Je travaillais une poignée d'heures le soir, ce qui me permettait de dormir lors des moments les plus étouffants de la journée. A peine rentré, je me débarrassais de mes vêtements et m'effondrais, étourdi, sur le lit. Andreas avait tendu tous les draps de l'appartement au-dessus de nos têtes pour nous protéger des rayons et des moustiques. Nous étions seuls au monde, dans cet air brûlant, peau contre peau, sous cette membrane ardente, baignés de nos moiteurs confondues. Nous ne dormions pas complètement, pas toujours en même temps, mélangeant nos rêves et nos idéaux sur des musiques de cosmogonies.

Il était nimbé de bonheur.

« Joue encore, Vincent.

- Andreas... »

Son regard légèrement soucieux, le sourcil à peine froncé. Non, aucun nuage sur notre été ! Pas même

ce souvenir glaçant

« Attends, Andreas, attends... Elle est si proche et si palpable, à chaque instant... Je ne veux pas l'entendre aujourd'hui... Je veux être avec toi.

- Tu es à fleur de peau... murmura-t-il de sa voix grave.

- J'ai peur de sombrer... Je l'ai toujours connue, tu sais. Elle m'a guidé depuis le début. Je la crains, je sais bien... Mais elle m'attire... J'ai peur, je ne sais pas quoi faire.

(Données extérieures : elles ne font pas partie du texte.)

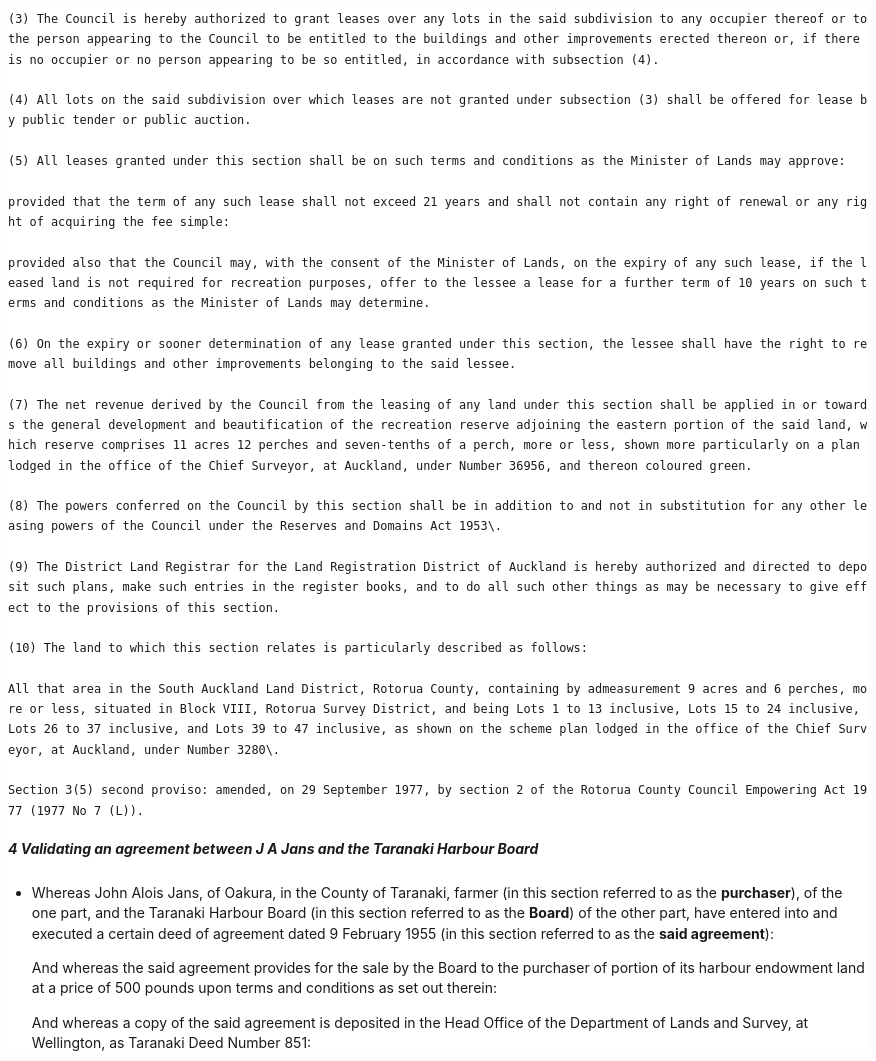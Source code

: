     (3) The Council is hereby authorized to grant leases over any lots in the said subdivision to any occupier thereof or to the person appearing to the Council to be entitled to the buildings and other improvements erected thereon or, if there is no occupier or no person appearing to be so entitled, in accordance with subsection (4).
    
    (4) All lots on the said subdivision over which leases are not granted under subsection (3) shall be offered for lease by public tender or public auction.
    
    (5) All leases granted under this section shall be on such terms and conditions as the Minister of Lands may approve:
    
    provided that the term of any such lease shall not exceed 21 years and shall not contain any right of renewal or any right of acquiring the fee simple:
    
    provided also that the Council may, with the consent of the Minister of Lands, on the expiry of any such lease, if the leased land is not required for recreation purposes, offer to the lessee a lease for a further term of 10 years on such terms and conditions as the Minister of Lands may determine.
    
    (6) On the expiry or sooner determination of any lease granted under this section, the lessee shall have the right to remove all buildings and other improvements belonging to the said lessee.
    
    (7) The net revenue derived by the Council from the leasing of any land under this section shall be applied in or towards the general development and beautification of the recreation reserve adjoining the eastern portion of the said land, which reserve comprises 11 acres 12 perches and seven-tenths of a perch, more or less, shown more particularly on a plan lodged in the office of the Chief Surveyor, at Auckland, under Number 36956, and thereon coloured green.
    
    (8) The powers conferred on the Council by this section shall be in addition to and not in substitution for any other leasing powers of the Council under the Reserves and Domains Act 1953\.
    
    (9) The District Land Registrar for the Land Registration District of Auckland is hereby authorized and directed to deposit such plans, make such entries in the register books, and to do all such other things as may be necessary to give effect to the provisions of this section.
    
    (10) The land to which this section relates is particularly described as follows:
    
    All that area in the South Auckland Land District, Rotorua County, containing by admeasurement 9 acres and 6 perches, more or less, situated in Block VIII, Rotorua Survey District, and being Lots 1 to 13 inclusive, Lots 15 to 24 inclusive, Lots 26 to 37 inclusive, and Lots 39 to 47 inclusive, as shown on the scheme plan lodged in the office of the Chief Surveyor, at Auckland, under Number 3280\.
    
    Section 3(5) second proviso: amended, on 29 September 1977, by section 2 of the Rotorua County Council Empowering Act 1977 (1977 No 7 (L)).

##### 4 Validating an agreement between J A Jans and the Taranaki Harbour Board
    
*   Whereas John Alois Jans, of Oakura, in the County of Taranaki, farmer (in this section referred to as the **purchaser**), of the one part, and the Taranaki Harbour Board (in this section referred to as the **Board**) of the other part, have entered into and executed a certain deed of agreement dated 9 February 1955 (in this section referred to as the **said agreement**): 
    
    And whereas the said agreement provides for the sale by the Board to the purchaser of portion of its harbour endowment land at a price of 500 pounds upon terms and conditions as set out therein:
    
    And whereas a copy of the said agreement is deposited in the Head Office of the Department of Lands and Survey, at Wellington, as Taranaki Deed Number 851:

- Quoi que tu fasses, je suis avec toi... »

Dans la torpeur de l'été, des visions d'incendie me revenaient. Seuls dans l'appartement bien trop grand pour nous, Andreas et moi communiions secrètement, effrayés à l'idée d'apprivoiser un jour l'urgence irraisonnée qui nous précipitait l'un vers l'autre.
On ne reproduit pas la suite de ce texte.